▶ _Exercise brief_
Identify each line below that contains the word "Steps", and copy it out.

▶ _Dataset entries_
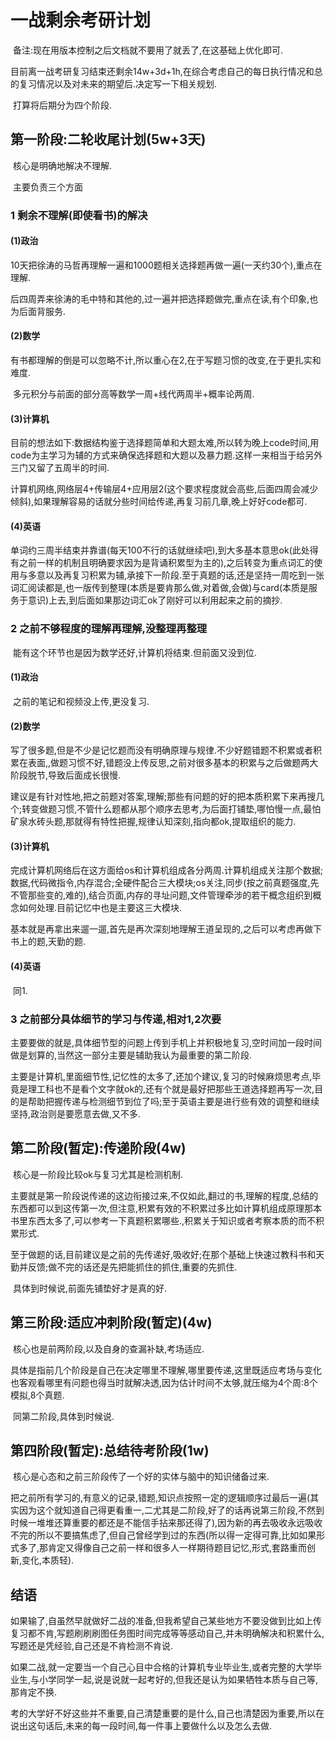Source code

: #                        一战剩余考研计划

​        备注:现在用版本控制之后文档就不要用了就丢了,在这基础上优化即可.

​        目前离一战考研复习结束还剩余14w+3d+1h,在综合考虑自己的每日执行情况和总的复习情况以及对未来的期望后.决定写一下相关规划.

​        打算将后期分为四个阶段.



## 第一阶段:二轮收尾计划(5w+3天)

​        核心是明确地解决不理解.

​       主要负责三个方面

### 1 剩余不理解(即使看书)的解决

####       (1)政治

​        10天把徐涛的马哲再理解一遍和1000题相关选择题再做一遍(一天约30个),重点在理解.

后四周弄来徐涛的毛中特和其他的,过一遍并把选择题做完,重点在读,有个印象,也为后面背服务.

####       (2)数学

​        有书都理解的倒是可以忽略不计,所以重心在2,在于写题习惯的改变,在于更扎实和难度.

​        多元积分与前面的部分高等数学一周+线代两周半+概率论两周.

####       (3)计算机   

​        目前的想法如下:数据结构鉴于选择题简单和大题太难,所以转为晚上code时间,用code为主学习为辅的方式来确保选择题和大题以及暴力题.这样一来相当于给另外三门又留了五周半的时间.

​        计算机网络,网络层4+传输层4+应用层2(这个要求程度就会高些,后面四周会减少倾斜),如果理解容易的话就分些时间给传递,再复习前几章,晚上好好code都可.

####       (4)英语

​         单词约三周半结束并靠谱(每天100不行的话就继续吧),到大多基本意思ok(此处得有之前一样的机制且明确要求因为是背诵积累型为主的),之后转变为重点词汇的使用与多意以及再复习积累为辅,承接下一阶段.至于真题的话,还是坚持一周吃到一张词汇阅读都是,也一版传到整理(本质是要肯那么做,对着做,会做)与card(本质是服务于意识)上去,到后面如果那边词汇ok了刚好可以利用起来之前的摘抄.



### 2 之前不够程度的理解再理解,没整理再整理

​        能有这个环节也是因为数学还好,计算机将结束.但前面又没到位.

####        (1)政治

​        之前的笔记和视频没上传,更没复习.

####        (2)数学

​        写了很多题,但是不少是记忆题而没有明确原理与规律.不少好题错题不积累或者积累在表面,,做题习惯不好,错题没上传反思,之前对很多基本的积累与之后做题两大阶段脱节,导致后面成长很慢.

​        建议是有针对性地,把之前题对答案,理解;那些有问题的好的把本质积累下来再搜几个;转变做题习惯,不管什么题都从那个顺序去思考,为后面打铺垫,哪怕慢一点,最怕矿泉水砖头题,那就得有特性把握,规律认知深刻,指向都ok,提取组织的能力.

####        (3)计算机

​       完成计算机网络后在这方面给os和计算机组成各分两周.计算机组成关注那个数据;数据,代码微指令,内存混合;全硬件配合三大模块;os关注,同步(按之前真题强度,先不管那些变的,难的),结合页面,内存的寻址问题,文件管理牵涉的若干概念组织到概念如何处理.目前记忆中也是主要这三大模块.

​       基本就是再拿出来遛一遛,首先是再次深刻地理解王道呈现的,之后可以考虑再做下书上的题,天勤的题.

####       (4)英语 

​       同1.



### 3 之前部分具体细节的学习与传递,相对1,2次要

​       主要要做的就是,具体细节型的问题上传到手机上并积极地复习,空时间加一段时间做是划算的,当然这一部分主要是辅助我认为最重要的第二阶段.

​       主要是计算机,里面细节性,记忆性的太多了,还加个建议,复习的时候麻烦思考点,毕竟是理工科也不是看个文字就ok的,还有个就是最好把那些王道选择题再写一次,目的是帮助把握传递与检测细节到位了吗;至于英语主要是进行些有效的调整和继续坚持,政治则是要愿意去做,又不多.



## 第二阶段(暂定):传递阶段(4w)

​       核心是一阶段比较ok与复习尤其是检测机制.

主要就是第一阶段说传递的这边衔接过来,不仅如此,翻过的书,理解的程度,总结的东西都可以到这传第一次,但注意,积累有效的不积累过多比如计算机组成原理那本书里东西太多了,可以参考一下真题积累哪些.,积累关于知识或者考察本质的而不积累形式.

​       至于做题的话,目前建议是之前的先传递好,吸收好;在那个基础上快速过教科书和天勤并反馈;做不完的话还是先把能抓住的抓住,重要的先抓住.

​       具体到时候说,前面先铺垫好才是真的好.



## 第三阶段:适应冲刺阶段(暂定)(4w)

​       核心也是前两阶段,以及自身的查漏补缺,考场适应.

​       具体是指前几个阶段是自己在决定哪里不理解,哪里要传递,这里既适应考场与变化也客观看哪里有问题也得当时就解决透,因为估计时间不太够,就压缩为4个周:8个模拟,8个真题.

​       同第二阶段,具体到时候说.



## 第四阶段(暂定):总结待考阶段(1w)

​        核心是心态和之前三阶段传了一个好的实体与脑中的知识储备过来.

​        把之前所有学习的,有意义的记录,错题,知识点按照一定的逻辑顺序过最后一遍(其实因为这个就知道自己得更看重一,二尤其是二阶段,好了的话再说第三阶段,不然到时候一堆堆还算重要的都还是不能信手拈来那还得了),因为新的再去吸收永远吸收不完的所以不要搞焦虑了,但自己曾经学到过的东西(所以得一定得可靠,比如如果形式多了,那肯定又得像自己之前一样和很多人一样期待题目记忆,形式,套路重而创新,变化,本质轻).



## 结语

​        如果输了,自虽然早就做好二战的准备,但我希望自己某些地方不要没做到比如上传复习都不肯,写题刷刷刷图任务图时间完成等等感动自己,并未明确解决和积累什么,写题还是凭经验,自己还是不肯检测不肯说.

​        如果二战,就一定要当一个自己心目中合格的计算机专业毕业生,或者完整的大学毕业生,与小学同学一起,说是说就一起考好的,但我还是认为如果牺牲本质与自己等,那肯定不换.

​        考的大学好不好这些并不重要,自己清楚重要的是什么,自己也清楚因为重要,所以在说出这句话后,未来的每一段时间,每一件事上要做什么以及怎么去做.





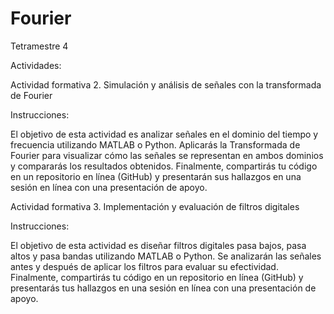 # Fourier
Tetramestre 4

Actividades: 

Actividad formativa 2. Simulación y análisis de señales con la transformada de Fourier

Instrucciones:

El objetivo de esta actividad es analizar señales en el dominio del tiempo y frecuencia utilizando MATLAB o Python. Aplicarás la Transformada de Fourier para visualizar cómo las señales se representan en ambos dominios y compararás los resultados obtenidos. Finalmente, compartirás tu código en un repositorio en línea (GitHub) y presentarán sus hallazgos en una sesión en línea con una presentación de apoyo.

Actividad formativa 3. Implementación y evaluación de filtros digitales

Instrucciones:

El objetivo de esta actividad es diseñar filtros digitales pasa bajos, pasa altos y pasa bandas utilizando MATLAB o Python. Se analizarán las señales antes y después de aplicar los filtros para evaluar su efectividad. Finalmente, compartirás tu código en un repositorio en línea (GitHub) y presentarás tus hallazgos en una sesión en línea con una presentación de apoyo.
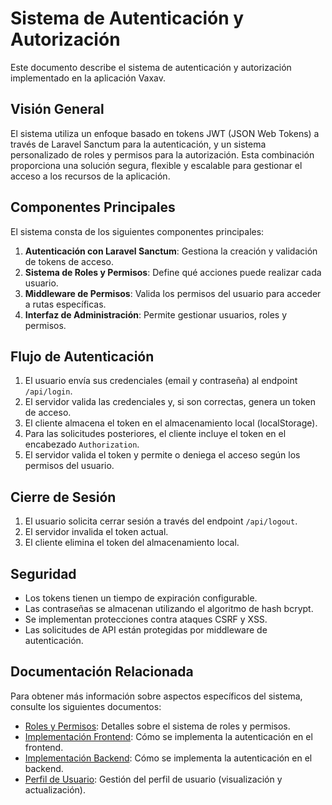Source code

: # Sistema de Autenticación y Autorización

Este documento describe el sistema de autenticación y autorización implementado en la aplicación Vaxav.

## Visión General

El sistema utiliza un enfoque basado en tokens JWT (JSON Web Tokens) a través de Laravel Sanctum para la autenticación, y un sistema personalizado de roles y permisos para la autorización. Esta combinación proporciona una solución segura, flexible y escalable para gestionar el acceso a los recursos de la aplicación.

## Componentes Principales

El sistema consta de los siguientes componentes principales:

1. **Autenticación con Laravel Sanctum**: Gestiona la creación y validación de tokens de acceso.
2. **Sistema de Roles y Permisos**: Define qué acciones puede realizar cada usuario.
3. **Middleware de Permisos**: Valida los permisos del usuario para acceder a rutas específicas.
4. **Interfaz de Administración**: Permite gestionar usuarios, roles y permisos.

## Flujo de Autenticación

1. El usuario envía sus credenciales (email y contraseña) al endpoint `/api/login`.
2. El servidor valida las credenciales y, si son correctas, genera un token de acceso.
3. El cliente almacena el token en el almacenamiento local (localStorage).
4. Para las solicitudes posteriores, el cliente incluye el token en el encabezado `Authorization`.
5. El servidor valida el token y permite o deniega el acceso según los permisos del usuario.

## Cierre de Sesión

1. El usuario solicita cerrar sesión a través del endpoint `/api/logout`.
2. El servidor invalida el token actual.
3. El cliente elimina el token del almacenamiento local.

## Seguridad

- Los tokens tienen un tiempo de expiración configurable.
- Las contraseñas se almacenan utilizando el algoritmo de hash bcrypt.
- Se implementan protecciones contra ataques CSRF y XSS.
- Las solicitudes de API están protegidas por middleware de autenticación.

## Documentación Relacionada

Para obtener más información sobre aspectos específicos del sistema, consulte los siguientes documentos:

- [Roles y Permisos](./roles-permissions.md): Detalles sobre el sistema de roles y permisos.
- [Implementación Frontend](./frontend-implementation.md): Cómo se implementa la autenticación en el frontend.
- [Implementación Backend](./backend-implementation.md): Cómo se implementa la autenticación en el backend.
- [Perfil de Usuario](./user-profile.md): Gestión del perfil de usuario (visualización y actualización).
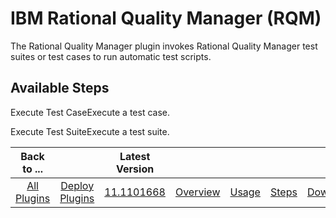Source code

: 
# IBM Rational Quality Manager (RQM)

The Rational Quality Manager plugin invokes Rational Quality Manager test suites or test cases to run automatic test scripts.


## Available Steps

Execute Test CaseExecute a test case.

Execute Test SuiteExecute a test suite.



|Back to ...||Latest Version|||||
| :---: | :---: | :---: | :---: | :---: | :---: | :---: |
|[All Plugins](../../index.md)|[Deploy Plugins](../README.md)|[11.1101668](https://raw.githubusercontent.com/UrbanCode/IBM-UCD-PLUGINS/main/files/RationalQualityManager/RQM-11.1101668.zip)|[Overview](overview.md)|[Usage](usage.md)|[Steps](steps.md)|[Downloads](downloads.md)|





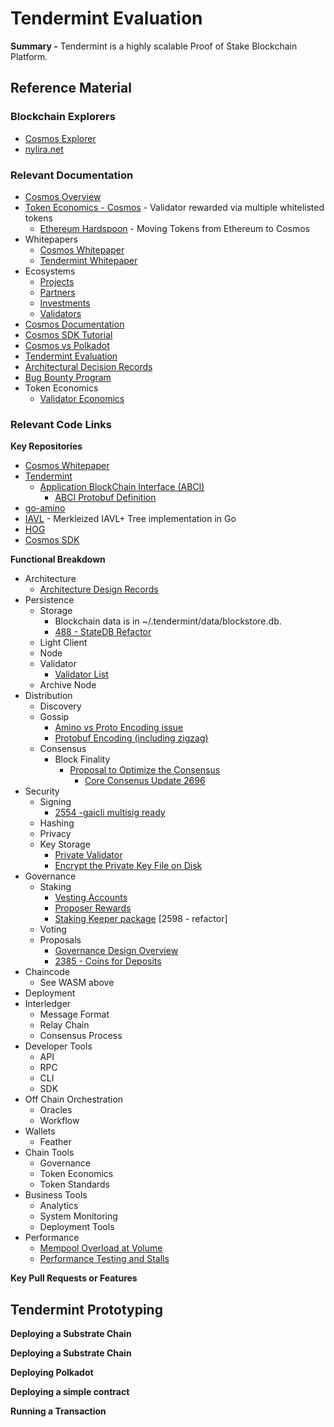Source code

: # Tendermint Evaluation
**Summary -** Tendermint is a highly scalable Proof of Stake Blockchain Platform. 

## Reference Material

### Blockchain Explorers
* [Cosmos Explorer](https://explorecosmos.network/)
* [nylira.net](https://nylira.net/)



### Relevant Documentation
* [Cosmos Overview](https://blog.cosmos.network/understanding-the-value-proposition-of-cosmos-ecaef63350d)
* [Token Economics - Cosmos](https://blog.cosmos.network/economics-of-proof-of-stake-bridging-the-economic-system-of-old-into-the-new-age-of-blockchains-3f17824e91db) - Validator rewarded via multiple whitelisted tokens
  * [Ethereum Hardspoon](https://blog.cosmos.network/introducing-the-hard-spoon-4a9288d3f0df) - Moving Tokens from Ethereum to Cosmos
* Whitepapers
  * [Cosmos Whitepaper](https://github.com/cosmos/cosmos/blob/master/WHITEPAPER.md)
  * [Tendermint Whitepaper](https://tendermint.com/static/docs/tendermint.pdf)
* Ecosystems
  * [Projects](https://forum.cosmos.network/t/list-of-projects-in-cosmos-tendermint-ecosystem/243)
  * [Partners](https://tendermint.com/ecosystem)
  * [Investments](https://forum.cosmos.network/t/community-funding/793/2)
  * [Validators](https://forum.cosmos.network/t/validator-candidates/127)
* [Cosmos Documentation](https://cosmos.network/docs/)
* [Cosmos SDK Tutorial](https://github.com/cosmos/sdk-application-tutorial)
* [Cosmos vs Polkadot](https://medium.com/@davekaj/blockchain-interoperability-cosmos-vs-polkadot-48097d54d2e2)
* [Tendermint Evaluation](https://jepsen.io/analyses/tendermint-0-10-2)
* [Architectural Decision Records](https://github.com/tendermint/tendermint/blob/master/docs/architecture/README.md)
* [Bug Bounty Program](https://blog.cosmos.network/bug-bounty-program-for-tendermint-cosmos-833c67693586)
* Token Economics
  * [Validator Economics](https://blog.cosmos.network/economics-of-proof-of-stake-bridging-the-economic-system-of-old-into-the-new-age-of-blockchains-3f17824e91db)


### Relevant Code Links

**Key Repositories**
* [Cosmos Whitepaper](https://github.com/cosmos/cosmos/blob/master/WHITEPAPER.md)
* [Tendermint](https://github.com/tendermint)
  * [Application BlockChain Interface (ABCI)](https://github.com/tendermint/tendermint/tree/master/abci)
    * [ABCI Protobuf Definition](https://github.com/tendermint/tendermint/blob/develop/abci/types/types.proto)
* [go-amino](https://github.com/tendermint/go-amino)
* [IAVL](https://github.com/tendermint/iavl) - Merkleized IAVL+ Tree implementation in Go
* [HOG](https://github.com/HogLang/hog)
* [Cosmos SDK](https://github.com/cosmos/cosmos-sdk)

**Functional Breakdown**
* Architecture
  * [Architecture Design Records](https://github.com/tendermint/tendermint/tree/master/docs/architecture)
* Persistence
  * Storage
    * Blockchain data is in ~/.tendermint/data/blockstore.db.
    * [488 - StateDB Refactor](https://github.com/cosmos/ethermint/pull/488)
  * Light Client
  * Node
  * Validator
    * [Validator List](https://forum.cosmos.network/t/validator-candidates/127)
  * Archive Node
* Distribution
  * Discovery
  * Gossip
    * [Amino vs Proto Encoding issue](https://github.com/tendermint/tendermint/issues/2682)
    * [Protobuf Encoding (including zigzag)](https://developers.google.com/protocol-buffers/docs/encoding)
  * Consensus
    * Block Finality
      * [Proposal to Optimize the Consensus](https://github.com/tendermint/tendermint/issues/2691)
        * [Core Consenus Update 2696](https://github.com/tendermint/tendermint/pull/2696)
* Security
  * Signing
    * [2554 -gaicli multisig ready](https://github.com/cosmos/cosmos-sdk/pull/2554)
  * Hashing
  * Privacy
  * Key Storage
    * [Private Validator](https://github.com/tendermint/tendermint/blob/master/docs/architecture/adr-008-priv-validator.md)
    * [Encrypt the Private Key File on Disk](https://github.com/tendermint/tendermint/issues/2657#issuecomment-433301969)
* Governance
  * Staking
    * [Vesting Accounts](https://github.com/cosmos/cosmos-sdk/blob/e9295252251417c86f29b294563228f076652d5b/docs/spec/auth/vesting.md)
    * [Proposer Rewards](https://github.com/cosmos/cosmos-sdk/issues/588)
    * [Staking Keeper package](https://godoc.org/github.com/cosmos/cosmos-sdk/x/stake/keeper) [2598 - refactor]
  * Voting
  * Proposals
    * [Governance Design Overview](https://github.com/cosmos/cosmos-sdk/blob/develop/docs/spec/governance/overview.md)
    * [2385 - Coins for Deposits](https://github.com/cosmos/cosmos-sdk/issues/2385)
* Chaincode
  * See WASM above
* Deployment
* Interledger
  * Message Format
  * Relay Chain
  * Consensus Process
* Developer Tools
  * API
  * RPC
  * CLI
  * SDK
* Off Chain Orchestration
  * Oracles
  * Workflow
* Wallets
  * Feather
* Chain Tools
  * Governance
  * Token Economics
  * Token Standards
* Business Tools
  * Analytics
  * System Monitoring 
  * Deployment Tools
* Performance
  * [Mempool Overload at Volume](https://github.com/tendermint/tendermint/issues/1394)
  * [Performance Testing and Stalls](https://github.com/tendermint/tendermint/issues/2709)

**Key Pull Requests or Features**

## Tendermint Prototyping

**Deploying a Substrate Chain**

**Deploying a Substrate Chain**

**Deploying Polkadot**

**Deploying a simple contract**

**Running a Transaction**

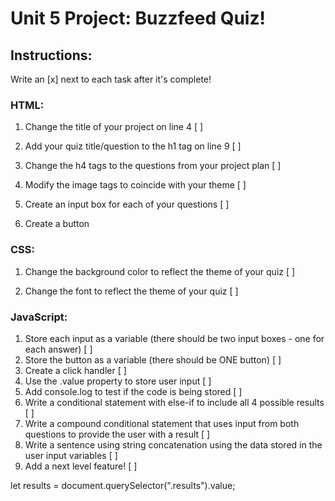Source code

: # Unit 5 Project: Buzzfeed Quiz!

## Instructions:
Write an [x] next to each task after it's complete!

### HTML:
1. Change the title of your project on line 4 [ ]

2. Add your quiz title/question to the h1 tag on line 9 [ ]

3. Change the h4 tags to the questions from your project plan [ ]

4. Modify the image tags to coincide with your theme [ ]

5. Create an input box for each of your questions [ ]

6. Create a button

### CSS:
1. Change the background color to reflect the theme of your quiz [ ]

2. Change the font to reflect the theme of your quiz [ ]

### JavaScript:
1. Store each input as a variable (there should be two input boxes - one for each answer) [ ]
2. Store the button as a variable (there should be ONE button) [ ]
3. Create a click handler [ ]
4. Use the .value property to store user input [ ]
5. Add console.log to test if the code is being stored [ ]
6. Write a conditional statement with else-if to include all 4 possible results [ ]
7. Write a compound conditional statement that uses input from both questions to provide the user with a result [ ]
8. Write a sentence using string concatenation using the data stored in the user input variables [ ]
9. Add a next level feature! [ ]

let results = document.querySelector(".results").value;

▶ _Written solution_
## Available Steps
|[All Plugins](../../index.md)|[Deploy Plugins](../README.md)|[11.1101668](https://raw.githubusercontent.com/UrbanCode/IBM-UCD-PLUGINS/main/files/RationalQualityManager/RQM-11.1101668.zip)|[Overview](overview.md)|[Usage](usage.md)|[Steps](steps.md)|[Downloads](downloads.md)|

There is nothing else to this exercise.